The conventional microstrip-to-waveguide transition employs a microstrip probe, and is difficult to fabricate because the microstrip probe must be inserted into the middle of the waveguide. A hole must be cut in the waveguide wall for the probe to penetrate. A backshort must be positioned precisely behind the probe, about one-quarter wavelength. Fabricating the transition with the backshort placed accurately is difficult. Furthermore, the transition does not provide a hermetic seal, and it is difficult to separate the waveguide structure which leads to the antenna and the microstrip. A separate set of flanges must be built into the antenna to allow separation of the antenna and transmitter/receiver.

Another type of transition is the end launched microstrip loop transition. This transition is difficult to fabricate because the end of the loop must be attached physically to the waveguide broadwall. It is difficult to position the substrate precisely and to hold it in place securely. There is no hermetic seal, and also to separate the waveguide and microstrip line requires breaking the microstrip line for this transition. Further, the substrate is aligned parallel to the waveguide axis instead of perpendicular; such a configuration does not lend itself well to constructing compact layered phased arrays.

SUMMARY OF THE INVENTION

A low profile, compact microstrip to waveguide transition, employing electromagnetic coupling is described. The transition includes a termination for terminating an end of said waveguide, comprising a dielectric substrate having opposed first and second surfaces, wherein a layer of conductive material is defined on a first surface thereof facing the interior of the waveguide. The conductive layer has an open slot defined therein characterized by a slot centerline. A microstrip conductor is defined on the second opposed surface disposed transversely relative to the slot and offset from its centerline. In an exemplary embodiment, the conductor terminates in an open-circuited end located one-quarter wavelength past the slot centerline. A conductive cavity is defined behind the second substrate side. Dimensions of the cavity are such that no cavity modes resonate in the frequency band of operation of the transition.

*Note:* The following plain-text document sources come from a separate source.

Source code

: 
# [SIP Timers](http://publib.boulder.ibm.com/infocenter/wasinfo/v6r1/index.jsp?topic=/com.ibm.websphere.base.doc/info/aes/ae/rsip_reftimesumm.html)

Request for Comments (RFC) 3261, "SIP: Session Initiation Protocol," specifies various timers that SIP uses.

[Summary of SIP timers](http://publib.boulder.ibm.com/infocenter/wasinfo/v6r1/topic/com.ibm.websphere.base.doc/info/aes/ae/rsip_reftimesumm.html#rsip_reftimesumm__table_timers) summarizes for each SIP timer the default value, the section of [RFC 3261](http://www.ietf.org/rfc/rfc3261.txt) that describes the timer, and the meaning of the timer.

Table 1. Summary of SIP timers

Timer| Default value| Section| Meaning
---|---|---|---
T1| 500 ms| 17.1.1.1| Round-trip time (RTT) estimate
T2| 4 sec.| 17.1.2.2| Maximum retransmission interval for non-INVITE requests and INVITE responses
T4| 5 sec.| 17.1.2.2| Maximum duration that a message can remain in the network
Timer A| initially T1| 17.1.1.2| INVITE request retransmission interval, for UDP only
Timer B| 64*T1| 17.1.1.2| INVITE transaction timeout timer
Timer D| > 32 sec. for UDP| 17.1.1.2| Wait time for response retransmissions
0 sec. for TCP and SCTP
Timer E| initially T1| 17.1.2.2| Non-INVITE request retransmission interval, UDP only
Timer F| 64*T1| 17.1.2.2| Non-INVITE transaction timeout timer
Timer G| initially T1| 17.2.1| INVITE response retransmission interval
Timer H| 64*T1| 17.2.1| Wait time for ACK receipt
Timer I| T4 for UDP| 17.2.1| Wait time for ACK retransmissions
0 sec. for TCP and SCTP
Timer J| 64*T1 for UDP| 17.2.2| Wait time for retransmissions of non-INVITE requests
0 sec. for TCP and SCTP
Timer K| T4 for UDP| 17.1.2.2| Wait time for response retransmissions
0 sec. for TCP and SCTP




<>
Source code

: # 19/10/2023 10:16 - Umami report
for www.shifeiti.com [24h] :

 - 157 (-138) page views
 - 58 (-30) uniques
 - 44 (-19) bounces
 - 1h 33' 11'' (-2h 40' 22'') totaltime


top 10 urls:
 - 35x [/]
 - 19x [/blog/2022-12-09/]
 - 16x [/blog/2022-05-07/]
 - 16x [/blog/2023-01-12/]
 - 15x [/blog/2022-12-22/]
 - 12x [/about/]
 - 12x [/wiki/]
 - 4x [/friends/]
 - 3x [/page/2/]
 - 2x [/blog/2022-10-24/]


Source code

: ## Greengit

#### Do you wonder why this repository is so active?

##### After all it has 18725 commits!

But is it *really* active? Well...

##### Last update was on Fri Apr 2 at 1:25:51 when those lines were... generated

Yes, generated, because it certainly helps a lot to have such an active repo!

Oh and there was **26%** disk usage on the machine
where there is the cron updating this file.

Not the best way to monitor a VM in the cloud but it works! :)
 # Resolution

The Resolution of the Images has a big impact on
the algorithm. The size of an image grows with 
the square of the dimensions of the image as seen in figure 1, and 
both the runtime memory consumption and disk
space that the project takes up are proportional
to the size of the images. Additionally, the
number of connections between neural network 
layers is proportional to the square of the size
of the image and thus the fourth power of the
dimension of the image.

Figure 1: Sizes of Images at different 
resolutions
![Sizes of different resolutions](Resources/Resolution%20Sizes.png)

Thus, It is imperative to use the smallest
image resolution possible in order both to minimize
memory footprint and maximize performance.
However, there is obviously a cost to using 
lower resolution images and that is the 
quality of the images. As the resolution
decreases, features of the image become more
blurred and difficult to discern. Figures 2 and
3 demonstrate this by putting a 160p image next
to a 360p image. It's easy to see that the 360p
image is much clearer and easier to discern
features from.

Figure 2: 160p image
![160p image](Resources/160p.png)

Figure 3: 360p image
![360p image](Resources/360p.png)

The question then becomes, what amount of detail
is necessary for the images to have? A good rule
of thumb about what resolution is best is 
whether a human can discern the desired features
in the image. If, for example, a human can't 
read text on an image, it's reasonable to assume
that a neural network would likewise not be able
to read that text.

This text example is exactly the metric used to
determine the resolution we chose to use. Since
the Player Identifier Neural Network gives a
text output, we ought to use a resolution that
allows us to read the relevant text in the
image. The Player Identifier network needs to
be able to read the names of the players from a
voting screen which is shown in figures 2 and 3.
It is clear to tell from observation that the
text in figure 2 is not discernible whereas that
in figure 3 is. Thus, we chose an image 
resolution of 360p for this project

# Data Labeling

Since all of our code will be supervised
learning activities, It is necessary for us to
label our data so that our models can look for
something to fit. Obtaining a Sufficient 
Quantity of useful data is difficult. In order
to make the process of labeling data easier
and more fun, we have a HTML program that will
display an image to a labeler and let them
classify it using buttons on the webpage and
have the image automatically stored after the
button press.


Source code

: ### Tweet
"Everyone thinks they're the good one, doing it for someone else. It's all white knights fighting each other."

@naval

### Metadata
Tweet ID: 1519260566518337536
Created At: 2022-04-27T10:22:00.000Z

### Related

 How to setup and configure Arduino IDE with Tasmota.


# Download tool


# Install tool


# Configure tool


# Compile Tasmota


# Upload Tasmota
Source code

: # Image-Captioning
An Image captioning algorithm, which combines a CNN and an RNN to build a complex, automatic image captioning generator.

Dimensions and placement of the slot and placement of the microstrip conductor are preferably selected to match the waveguide and microstrip transmission line characteristic impedances.

BRIEF DESCRIPTION OF THE DRAWING

These and other features and advantages of the present invention will become more apparent from the following detailed description of an exemplary embodiment thereof, as illustrated in the accompanying drawing, in which:

FIG. 1 is a simplified isometric view of an offset microstrip-to-waveguide transition in accordance with this invention.

FIG. 2 is a schematic diagram illustrating the sinusoidal electric field profile excited by the microstrip line of the transition.

FIG. 3 is a simplified isometric view of an exemplary embodiment of the transition.

FIG. 4 shows an exemplary waveguide to stripline transition in accordance with the invention.

FIG. 5 shows a simplified illustration of an air-to-air missile having an RF processor including a transition in accordance with the invention.

FIG. 6 shows a simplified RF processor of the missile of FIG. 5.

DETAILED DESCRIPTION OF THE PREFERRED EMBODIMENT

This invention introduces a low profile, compact microstrip-to-waveguide transition which utilizes electromagnetic coupling instead of direct coupling. An exemplary embodiment of a transition 50 for transitioning between a rectangular waveguide 52 and a microstrip line 58 is shown in FIG. 1. The end 54 of the waveguide 52 is terminated in a cavity backed slot 56 which is excited by a microstrip line 58 offset from the slot centerline 60. The slot 56 and microstrip line 58 are etched on the opposite sides of a dielectric substrate 62, fabricated of a dielectric material such as quartz. Thus, in the conventional manner, the opposite sides of the substrate 62 are initially covered with a thin film of conductive material such as copper. Using conventional thin-film photolithographic etching techniques, the dimensions of the slot and microstrip and their positions can be fabricated precisely, easily and inexpensively. The slot 56 is defined by removing the thin copper layer 64 within the slot outline. To define the microstrip conductor 58, the thin copper layer is removed everywhere except for the material defining the microstrip conductor. Thus, the substrate 62 and line 58 define a conventional microstrip transmission line, except for the slot defined in the groundplane layer 64. A backshort placed one-quarter wavelength behind the microstrip line (required in conventional transitions) is not required in this transition.

In this embodiment, the slot 56 is centered on the end 54 of the waveguide 52, in that the longitudinal centerline or axis 68 of the slot is coincident with a center line extending parallel to the long dimension of the waveguide end, thus centering the slot along the short dimension of the waveguide; and the slot is also centered along the long dimension of the waveguide as well. This placement will depend on the type of waveguide for which the particular transition is designed. For example, the slot will be centered at the end of a circular waveguide. The microstrip line 58 is disposed transversely to the slot longitudinal centerline 68 and offset from the transverse centerline or axis 60.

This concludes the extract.